Description of the task →
Filtering the records below, copy only those lines that include the word "find".

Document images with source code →
►
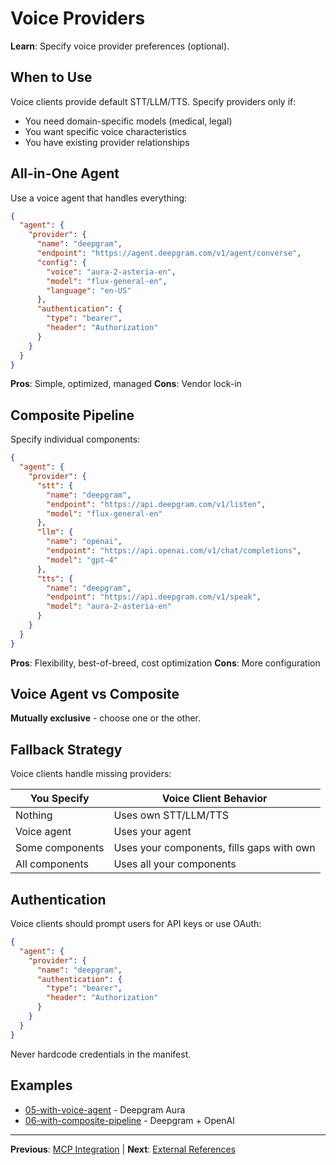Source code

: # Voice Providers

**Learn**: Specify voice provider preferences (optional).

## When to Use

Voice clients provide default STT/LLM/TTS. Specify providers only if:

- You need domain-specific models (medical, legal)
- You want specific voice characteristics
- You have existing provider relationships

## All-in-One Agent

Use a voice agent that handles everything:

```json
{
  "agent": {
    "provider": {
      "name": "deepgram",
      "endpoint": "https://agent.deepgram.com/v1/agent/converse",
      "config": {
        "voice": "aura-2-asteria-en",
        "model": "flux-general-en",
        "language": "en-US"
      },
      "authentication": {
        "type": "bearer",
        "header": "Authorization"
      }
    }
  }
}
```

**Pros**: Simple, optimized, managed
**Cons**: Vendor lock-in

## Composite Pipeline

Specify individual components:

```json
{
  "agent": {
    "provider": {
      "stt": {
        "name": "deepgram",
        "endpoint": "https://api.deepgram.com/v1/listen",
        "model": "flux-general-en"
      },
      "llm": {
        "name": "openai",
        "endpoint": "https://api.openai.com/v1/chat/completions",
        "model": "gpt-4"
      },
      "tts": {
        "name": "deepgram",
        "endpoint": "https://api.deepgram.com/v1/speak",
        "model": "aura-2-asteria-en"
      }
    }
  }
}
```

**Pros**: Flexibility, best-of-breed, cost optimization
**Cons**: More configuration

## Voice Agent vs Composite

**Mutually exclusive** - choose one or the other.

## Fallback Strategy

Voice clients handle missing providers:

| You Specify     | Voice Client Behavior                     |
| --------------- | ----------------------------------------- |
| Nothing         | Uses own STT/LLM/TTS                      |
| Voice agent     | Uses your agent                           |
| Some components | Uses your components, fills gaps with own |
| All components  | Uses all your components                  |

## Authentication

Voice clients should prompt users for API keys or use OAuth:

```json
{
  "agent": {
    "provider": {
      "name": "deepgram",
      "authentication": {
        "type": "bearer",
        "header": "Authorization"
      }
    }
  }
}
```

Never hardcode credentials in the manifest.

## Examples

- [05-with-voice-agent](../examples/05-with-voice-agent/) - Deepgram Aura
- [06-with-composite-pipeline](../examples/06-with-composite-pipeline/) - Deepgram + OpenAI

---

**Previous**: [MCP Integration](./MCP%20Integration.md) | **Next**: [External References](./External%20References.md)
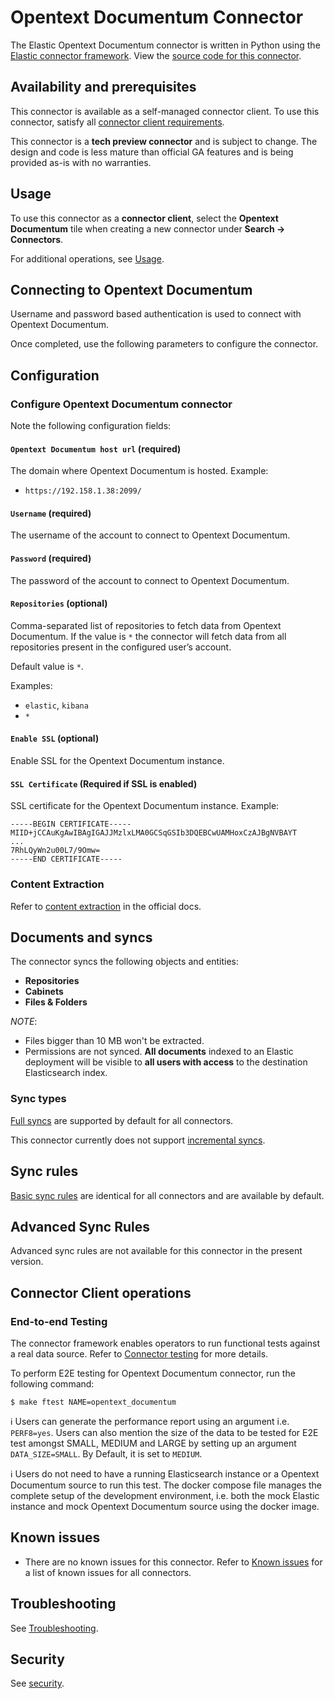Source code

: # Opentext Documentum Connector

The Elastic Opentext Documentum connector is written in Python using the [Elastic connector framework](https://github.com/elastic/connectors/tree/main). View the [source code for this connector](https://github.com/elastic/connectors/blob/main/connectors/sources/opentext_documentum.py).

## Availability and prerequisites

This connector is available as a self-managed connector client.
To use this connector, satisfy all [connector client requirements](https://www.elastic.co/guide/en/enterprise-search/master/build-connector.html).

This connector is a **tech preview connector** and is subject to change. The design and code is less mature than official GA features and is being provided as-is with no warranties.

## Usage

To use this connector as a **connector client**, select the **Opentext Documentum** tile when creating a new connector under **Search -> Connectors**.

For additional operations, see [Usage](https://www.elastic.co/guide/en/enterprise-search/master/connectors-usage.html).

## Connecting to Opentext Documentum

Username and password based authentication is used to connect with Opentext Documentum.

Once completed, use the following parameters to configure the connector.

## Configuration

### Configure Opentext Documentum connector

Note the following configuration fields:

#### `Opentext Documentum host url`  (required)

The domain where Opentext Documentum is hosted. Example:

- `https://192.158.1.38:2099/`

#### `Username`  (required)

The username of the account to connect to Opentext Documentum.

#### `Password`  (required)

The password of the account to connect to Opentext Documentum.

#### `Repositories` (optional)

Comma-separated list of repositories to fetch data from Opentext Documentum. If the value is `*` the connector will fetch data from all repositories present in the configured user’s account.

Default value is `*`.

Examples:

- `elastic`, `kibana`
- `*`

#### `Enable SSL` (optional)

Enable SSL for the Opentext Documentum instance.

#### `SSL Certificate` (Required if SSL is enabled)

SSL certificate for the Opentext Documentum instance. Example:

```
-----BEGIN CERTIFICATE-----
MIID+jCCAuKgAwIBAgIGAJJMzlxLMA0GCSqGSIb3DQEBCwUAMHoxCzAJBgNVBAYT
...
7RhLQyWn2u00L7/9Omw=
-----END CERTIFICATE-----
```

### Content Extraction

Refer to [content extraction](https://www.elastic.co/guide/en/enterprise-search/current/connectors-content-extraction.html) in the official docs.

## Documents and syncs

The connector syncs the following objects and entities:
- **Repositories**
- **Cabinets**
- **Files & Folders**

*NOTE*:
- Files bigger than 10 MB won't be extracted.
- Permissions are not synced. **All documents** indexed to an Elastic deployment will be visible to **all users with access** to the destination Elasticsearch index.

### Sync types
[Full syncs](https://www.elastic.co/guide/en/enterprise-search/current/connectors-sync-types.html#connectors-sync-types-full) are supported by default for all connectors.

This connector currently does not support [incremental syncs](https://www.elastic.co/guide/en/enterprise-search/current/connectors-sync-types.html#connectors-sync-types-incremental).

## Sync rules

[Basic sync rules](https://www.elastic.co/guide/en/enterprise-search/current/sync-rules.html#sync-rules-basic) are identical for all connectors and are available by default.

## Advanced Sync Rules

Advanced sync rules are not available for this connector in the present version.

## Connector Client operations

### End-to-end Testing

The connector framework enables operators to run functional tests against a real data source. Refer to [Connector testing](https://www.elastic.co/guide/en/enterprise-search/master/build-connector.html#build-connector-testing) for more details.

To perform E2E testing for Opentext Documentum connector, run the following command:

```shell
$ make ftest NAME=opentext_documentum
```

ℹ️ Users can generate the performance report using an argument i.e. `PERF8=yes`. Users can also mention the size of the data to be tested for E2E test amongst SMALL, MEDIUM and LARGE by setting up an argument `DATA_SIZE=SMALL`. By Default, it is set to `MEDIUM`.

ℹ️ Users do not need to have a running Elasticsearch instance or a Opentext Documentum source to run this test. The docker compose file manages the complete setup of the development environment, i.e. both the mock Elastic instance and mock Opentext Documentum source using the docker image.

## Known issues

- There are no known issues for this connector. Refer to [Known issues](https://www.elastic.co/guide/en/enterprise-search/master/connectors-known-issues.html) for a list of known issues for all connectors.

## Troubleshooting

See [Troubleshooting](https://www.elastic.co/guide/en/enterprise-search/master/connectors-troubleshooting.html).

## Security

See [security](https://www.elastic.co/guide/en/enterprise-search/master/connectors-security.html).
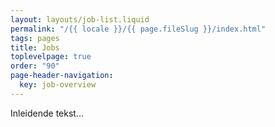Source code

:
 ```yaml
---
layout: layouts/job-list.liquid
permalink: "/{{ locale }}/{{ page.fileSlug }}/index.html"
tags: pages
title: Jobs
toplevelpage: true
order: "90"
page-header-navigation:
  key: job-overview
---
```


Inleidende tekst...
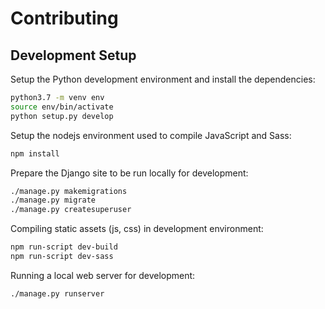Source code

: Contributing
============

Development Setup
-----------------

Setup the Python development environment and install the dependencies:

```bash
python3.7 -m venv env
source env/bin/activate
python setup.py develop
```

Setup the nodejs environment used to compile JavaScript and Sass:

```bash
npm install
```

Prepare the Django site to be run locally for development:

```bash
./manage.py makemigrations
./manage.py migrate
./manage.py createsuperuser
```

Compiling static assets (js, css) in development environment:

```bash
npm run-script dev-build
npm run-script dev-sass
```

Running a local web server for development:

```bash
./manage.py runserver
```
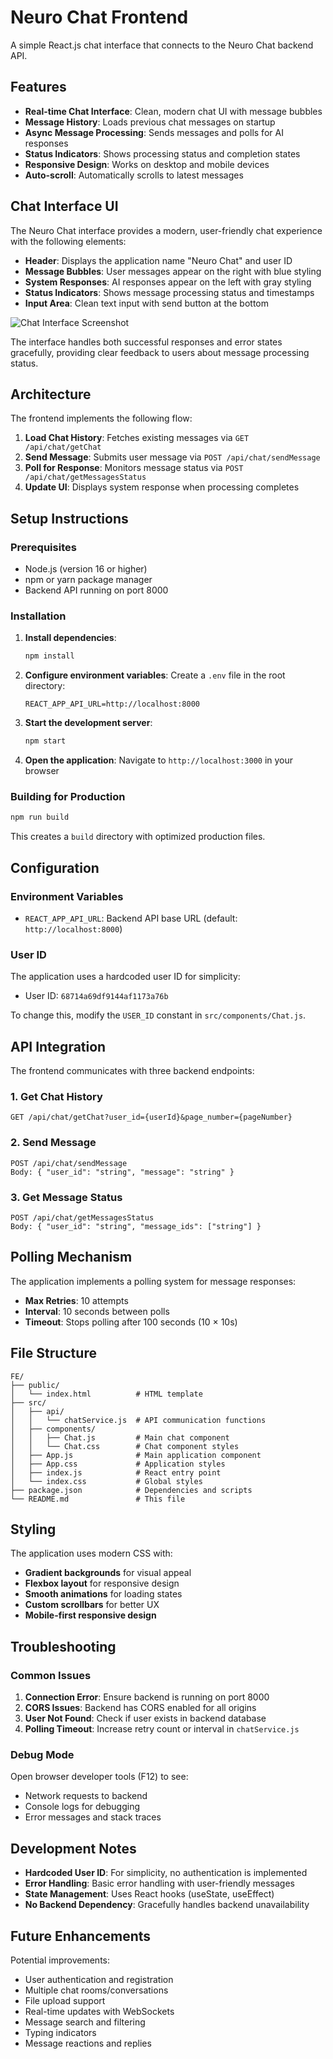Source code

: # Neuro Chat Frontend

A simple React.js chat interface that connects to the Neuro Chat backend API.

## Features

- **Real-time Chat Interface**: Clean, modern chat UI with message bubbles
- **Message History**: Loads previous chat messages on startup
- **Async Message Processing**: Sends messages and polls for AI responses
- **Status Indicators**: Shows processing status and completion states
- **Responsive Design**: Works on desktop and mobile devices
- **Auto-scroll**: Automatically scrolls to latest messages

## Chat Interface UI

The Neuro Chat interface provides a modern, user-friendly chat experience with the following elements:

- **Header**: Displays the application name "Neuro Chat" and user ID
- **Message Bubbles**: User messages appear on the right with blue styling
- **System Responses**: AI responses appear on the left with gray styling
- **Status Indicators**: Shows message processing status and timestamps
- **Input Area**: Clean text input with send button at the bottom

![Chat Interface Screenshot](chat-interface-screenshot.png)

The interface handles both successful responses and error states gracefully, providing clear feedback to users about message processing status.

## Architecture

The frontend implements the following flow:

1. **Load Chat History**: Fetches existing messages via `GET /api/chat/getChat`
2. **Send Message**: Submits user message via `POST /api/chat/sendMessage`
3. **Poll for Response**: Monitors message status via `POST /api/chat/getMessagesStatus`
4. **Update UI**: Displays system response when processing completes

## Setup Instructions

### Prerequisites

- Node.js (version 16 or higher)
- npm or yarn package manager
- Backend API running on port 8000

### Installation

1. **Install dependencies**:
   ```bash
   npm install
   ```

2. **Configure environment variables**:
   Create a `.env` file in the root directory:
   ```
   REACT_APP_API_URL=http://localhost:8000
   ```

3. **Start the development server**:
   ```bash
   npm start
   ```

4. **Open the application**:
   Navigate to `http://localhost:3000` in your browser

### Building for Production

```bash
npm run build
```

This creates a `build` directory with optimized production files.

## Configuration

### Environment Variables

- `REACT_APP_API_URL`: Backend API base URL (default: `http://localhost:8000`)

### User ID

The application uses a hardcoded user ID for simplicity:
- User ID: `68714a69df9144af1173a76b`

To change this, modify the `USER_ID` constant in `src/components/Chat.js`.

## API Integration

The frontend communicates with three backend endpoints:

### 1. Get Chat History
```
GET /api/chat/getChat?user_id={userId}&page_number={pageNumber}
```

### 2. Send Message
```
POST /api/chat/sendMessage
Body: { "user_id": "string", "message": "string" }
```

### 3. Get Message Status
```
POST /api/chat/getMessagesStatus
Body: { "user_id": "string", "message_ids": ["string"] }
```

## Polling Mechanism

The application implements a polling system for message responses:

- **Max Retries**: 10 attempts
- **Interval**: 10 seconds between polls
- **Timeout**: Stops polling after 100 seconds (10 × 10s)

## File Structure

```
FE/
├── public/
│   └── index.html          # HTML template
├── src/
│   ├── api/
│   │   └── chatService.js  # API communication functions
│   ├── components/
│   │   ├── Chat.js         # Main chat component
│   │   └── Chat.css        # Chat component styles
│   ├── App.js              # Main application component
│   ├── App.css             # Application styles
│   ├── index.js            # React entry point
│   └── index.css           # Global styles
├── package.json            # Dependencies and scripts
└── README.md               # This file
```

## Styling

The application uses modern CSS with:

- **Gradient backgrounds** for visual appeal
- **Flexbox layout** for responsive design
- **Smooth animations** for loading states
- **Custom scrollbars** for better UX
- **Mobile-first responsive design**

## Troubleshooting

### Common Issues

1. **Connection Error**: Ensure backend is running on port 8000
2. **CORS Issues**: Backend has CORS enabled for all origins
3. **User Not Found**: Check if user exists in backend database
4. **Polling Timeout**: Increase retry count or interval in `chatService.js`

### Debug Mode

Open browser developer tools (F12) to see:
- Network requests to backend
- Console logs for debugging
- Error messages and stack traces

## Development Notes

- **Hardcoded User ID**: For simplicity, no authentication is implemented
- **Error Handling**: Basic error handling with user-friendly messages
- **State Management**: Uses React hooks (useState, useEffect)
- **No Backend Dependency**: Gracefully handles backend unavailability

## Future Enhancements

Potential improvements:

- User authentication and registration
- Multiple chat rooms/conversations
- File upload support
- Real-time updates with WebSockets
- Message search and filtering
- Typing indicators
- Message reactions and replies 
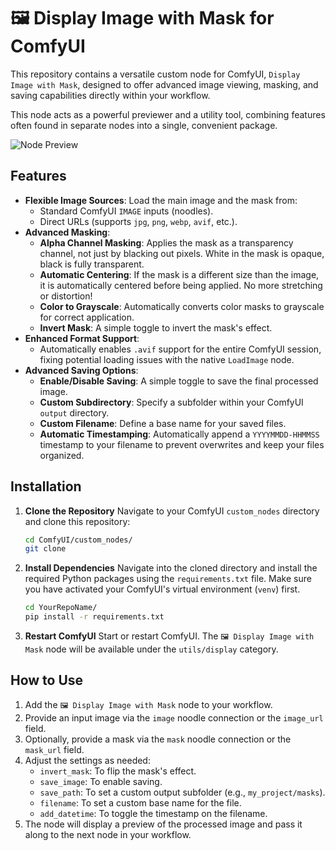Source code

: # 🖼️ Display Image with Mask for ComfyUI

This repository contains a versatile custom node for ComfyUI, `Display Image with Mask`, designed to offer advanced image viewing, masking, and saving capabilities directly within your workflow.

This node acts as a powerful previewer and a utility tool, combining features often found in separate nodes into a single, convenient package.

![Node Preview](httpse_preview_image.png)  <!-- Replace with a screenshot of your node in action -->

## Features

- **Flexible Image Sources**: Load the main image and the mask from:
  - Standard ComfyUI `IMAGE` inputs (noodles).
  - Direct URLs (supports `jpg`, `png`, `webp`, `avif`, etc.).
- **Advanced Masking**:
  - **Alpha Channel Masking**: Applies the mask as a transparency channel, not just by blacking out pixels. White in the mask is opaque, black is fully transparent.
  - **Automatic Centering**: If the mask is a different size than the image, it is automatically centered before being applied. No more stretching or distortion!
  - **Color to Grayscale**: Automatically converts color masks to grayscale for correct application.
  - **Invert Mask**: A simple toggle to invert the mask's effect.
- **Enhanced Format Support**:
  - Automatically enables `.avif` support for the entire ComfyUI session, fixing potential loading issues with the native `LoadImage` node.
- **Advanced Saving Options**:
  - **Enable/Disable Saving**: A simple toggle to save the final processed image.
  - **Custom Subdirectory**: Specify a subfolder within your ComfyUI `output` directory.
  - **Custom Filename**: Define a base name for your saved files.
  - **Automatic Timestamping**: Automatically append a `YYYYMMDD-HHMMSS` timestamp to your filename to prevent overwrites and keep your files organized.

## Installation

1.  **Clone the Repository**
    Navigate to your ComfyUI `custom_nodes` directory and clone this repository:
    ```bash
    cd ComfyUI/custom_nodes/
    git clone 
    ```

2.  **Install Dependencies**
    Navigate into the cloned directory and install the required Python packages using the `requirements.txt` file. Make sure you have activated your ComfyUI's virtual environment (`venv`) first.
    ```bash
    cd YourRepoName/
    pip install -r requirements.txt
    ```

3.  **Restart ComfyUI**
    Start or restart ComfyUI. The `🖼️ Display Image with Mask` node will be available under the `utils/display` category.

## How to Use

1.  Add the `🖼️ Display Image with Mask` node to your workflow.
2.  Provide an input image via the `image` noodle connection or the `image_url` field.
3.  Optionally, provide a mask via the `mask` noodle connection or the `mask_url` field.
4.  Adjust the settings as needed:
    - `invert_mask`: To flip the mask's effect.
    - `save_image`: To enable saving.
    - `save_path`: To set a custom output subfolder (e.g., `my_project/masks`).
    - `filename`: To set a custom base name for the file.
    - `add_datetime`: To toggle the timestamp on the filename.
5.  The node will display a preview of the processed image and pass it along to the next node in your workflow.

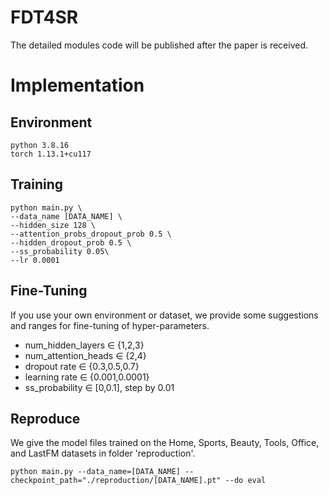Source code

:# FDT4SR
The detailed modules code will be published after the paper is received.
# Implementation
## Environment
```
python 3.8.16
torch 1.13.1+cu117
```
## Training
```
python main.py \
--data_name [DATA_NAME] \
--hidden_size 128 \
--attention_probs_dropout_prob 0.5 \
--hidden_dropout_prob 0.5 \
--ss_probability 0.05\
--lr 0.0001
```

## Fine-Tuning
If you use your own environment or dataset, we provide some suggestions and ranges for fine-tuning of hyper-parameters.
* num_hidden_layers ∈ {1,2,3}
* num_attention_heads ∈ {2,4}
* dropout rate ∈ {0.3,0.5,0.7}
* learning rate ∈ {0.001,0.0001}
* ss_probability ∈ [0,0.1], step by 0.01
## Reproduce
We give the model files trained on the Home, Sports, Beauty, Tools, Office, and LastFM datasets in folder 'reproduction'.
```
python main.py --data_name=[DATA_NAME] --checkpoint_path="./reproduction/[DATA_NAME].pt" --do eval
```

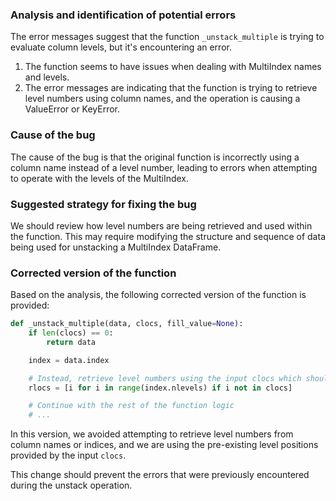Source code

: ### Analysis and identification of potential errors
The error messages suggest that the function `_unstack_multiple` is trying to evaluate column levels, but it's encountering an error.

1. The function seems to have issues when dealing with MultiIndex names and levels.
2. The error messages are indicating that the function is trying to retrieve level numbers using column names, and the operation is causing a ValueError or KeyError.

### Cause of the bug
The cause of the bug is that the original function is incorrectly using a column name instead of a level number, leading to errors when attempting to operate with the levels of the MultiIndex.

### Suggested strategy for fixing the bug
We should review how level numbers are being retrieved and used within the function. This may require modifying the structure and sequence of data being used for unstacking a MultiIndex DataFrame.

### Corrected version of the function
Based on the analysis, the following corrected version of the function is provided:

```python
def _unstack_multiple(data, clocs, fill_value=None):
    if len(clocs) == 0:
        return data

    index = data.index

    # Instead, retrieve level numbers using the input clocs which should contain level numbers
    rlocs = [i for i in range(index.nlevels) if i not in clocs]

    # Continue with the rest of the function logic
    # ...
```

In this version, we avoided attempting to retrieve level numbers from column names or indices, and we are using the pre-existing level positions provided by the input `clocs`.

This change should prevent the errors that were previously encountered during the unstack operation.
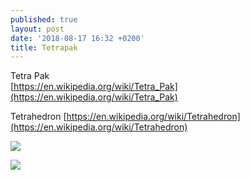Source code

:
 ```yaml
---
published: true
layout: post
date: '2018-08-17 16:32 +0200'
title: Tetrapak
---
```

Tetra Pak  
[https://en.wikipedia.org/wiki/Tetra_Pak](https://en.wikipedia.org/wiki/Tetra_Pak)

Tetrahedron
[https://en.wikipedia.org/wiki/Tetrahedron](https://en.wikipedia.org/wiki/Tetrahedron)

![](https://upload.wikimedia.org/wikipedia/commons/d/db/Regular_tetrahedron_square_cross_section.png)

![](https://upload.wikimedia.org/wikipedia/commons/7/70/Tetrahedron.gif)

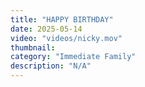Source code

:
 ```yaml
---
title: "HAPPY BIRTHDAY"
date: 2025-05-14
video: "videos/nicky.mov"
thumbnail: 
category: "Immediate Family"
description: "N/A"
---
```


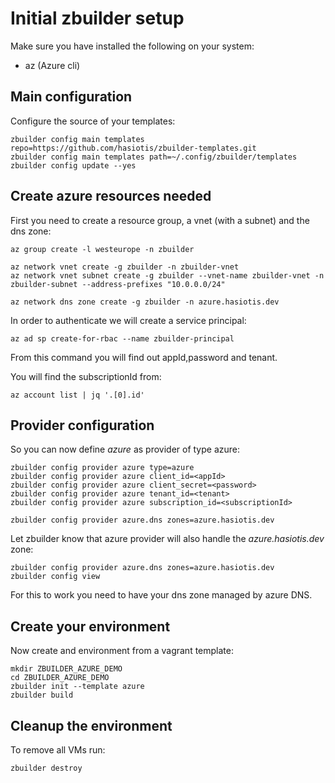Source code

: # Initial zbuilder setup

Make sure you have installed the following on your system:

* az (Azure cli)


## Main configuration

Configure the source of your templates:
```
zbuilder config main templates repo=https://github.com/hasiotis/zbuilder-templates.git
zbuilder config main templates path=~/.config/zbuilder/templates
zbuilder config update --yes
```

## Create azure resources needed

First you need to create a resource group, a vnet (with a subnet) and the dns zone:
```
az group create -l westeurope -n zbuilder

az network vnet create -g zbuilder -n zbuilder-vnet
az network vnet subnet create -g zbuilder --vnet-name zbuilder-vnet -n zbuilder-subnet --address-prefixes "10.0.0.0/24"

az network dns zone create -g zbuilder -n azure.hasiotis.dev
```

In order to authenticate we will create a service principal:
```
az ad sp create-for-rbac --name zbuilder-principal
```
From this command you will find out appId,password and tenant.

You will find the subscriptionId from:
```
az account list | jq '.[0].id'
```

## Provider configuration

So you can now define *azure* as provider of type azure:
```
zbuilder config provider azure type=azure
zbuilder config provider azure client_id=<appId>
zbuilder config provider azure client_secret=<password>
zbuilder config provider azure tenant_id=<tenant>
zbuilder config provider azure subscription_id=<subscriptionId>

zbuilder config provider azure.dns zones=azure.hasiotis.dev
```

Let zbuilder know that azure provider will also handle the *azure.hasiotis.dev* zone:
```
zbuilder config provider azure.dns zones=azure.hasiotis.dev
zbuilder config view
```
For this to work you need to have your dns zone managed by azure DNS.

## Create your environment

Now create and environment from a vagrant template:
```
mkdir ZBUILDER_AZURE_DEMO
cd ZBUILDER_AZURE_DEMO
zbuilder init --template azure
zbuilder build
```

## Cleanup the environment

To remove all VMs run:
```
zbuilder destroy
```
◄
Result of the task →
From this command you will find out appId,password and tenant.
You will find the subscriptionId from:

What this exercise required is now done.